### ASSIGNMENT:
Return only those lines of the material that contain "automatically".

(Beginning of INFORMATION SUPPLIED)

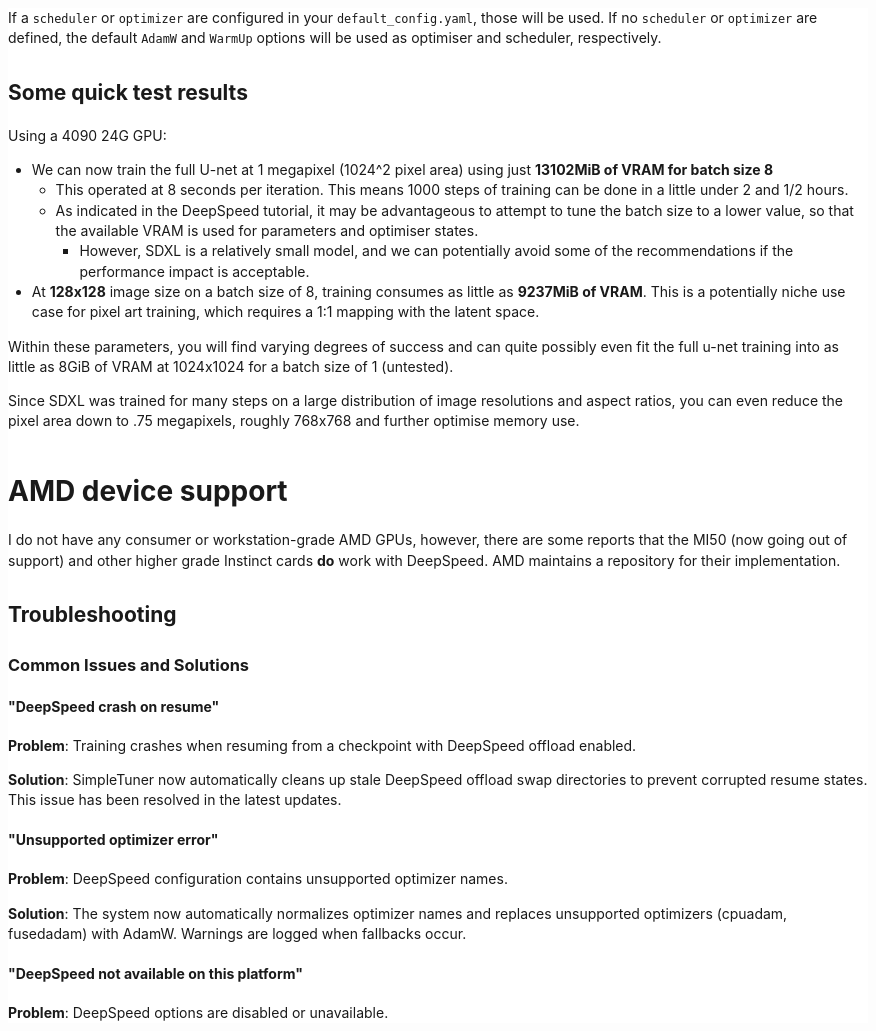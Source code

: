 If a `scheduler` or `optimizer` are configured in your `default_config.yaml`, those will be used. If no `scheduler` or `optimizer` are defined, the default `AdamW` and `WarmUp` options will be used as optimiser and scheduler, respectively.

## Some quick test results

Using a 4090 24G GPU:

* We can now train the full U-net at 1 megapixel (1024^2 pixel area) using just **13102MiB of VRAM for batch size 8**
  * This operated at 8 seconds per iteration. This means 1000 steps of training can be done in a little under 2 and 1/2 hours.
  * As indicated in the DeepSpeed tutorial, it may be advantageous to attempt to tune the batch size to a lower value, so that the available VRAM is used for parameters and optimiser states.
    * However, SDXL is a relatively small model, and we can potentially avoid some of the recommendations if the performance impact is acceptable.
* At **128x128** image size on a batch size of 8, training consumes as little as **9237MiB of VRAM**. This is a potentially niche use case for pixel art training, which requires a 1:1 mapping with the latent space.

Within these parameters, you will find varying degrees of success and can quite possibly even fit the full u-net training into as little as 8GiB of VRAM at 1024x1024 for a batch size of 1 (untested).

Since SDXL was trained for many steps on a large distribution of image resolutions and aspect ratios, you can even reduce the pixel area down to .75 megapixels, roughly 768x768 and further optimise memory use.

# AMD device support

I do not have any consumer or workstation-grade AMD GPUs, however, there are some reports that the MI50 (now going out of support) and other higher grade Instinct cards **do** work with DeepSpeed. AMD maintains a repository for their implementation.

## Troubleshooting

### Common Issues and Solutions

#### "DeepSpeed crash on resume"
**Problem**: Training crashes when resuming from a checkpoint with DeepSpeed offload enabled.

**Solution**: SimpleTuner now automatically cleans up stale DeepSpeed offload swap directories to prevent corrupted resume states. This issue has been resolved in the latest updates.

#### "Unsupported optimizer error"
**Problem**: DeepSpeed configuration contains unsupported optimizer names.

**Solution**: The system now automatically normalizes optimizer names and replaces unsupported optimizers (cpuadam, fusedadam) with AdamW. Warnings are logged when fallbacks occur.

#### "DeepSpeed not available on this platform"
**Problem**: DeepSpeed options are disabled or unavailable.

(End of INFORMATION SUPPLIED)

### SOLVED EXERCISE:
**Solution**: SimpleTuner now automatically cleans up stale DeepSpeed offload swap directories to prevent corrupted resume states. This issue has been resolved in the latest updates.
**Solution**: The system now automatically normalizes optimizer names and replaces unsupported optimizers (cpuadam, fusedadam) with AdamW. Warnings are logged when fallbacks occur.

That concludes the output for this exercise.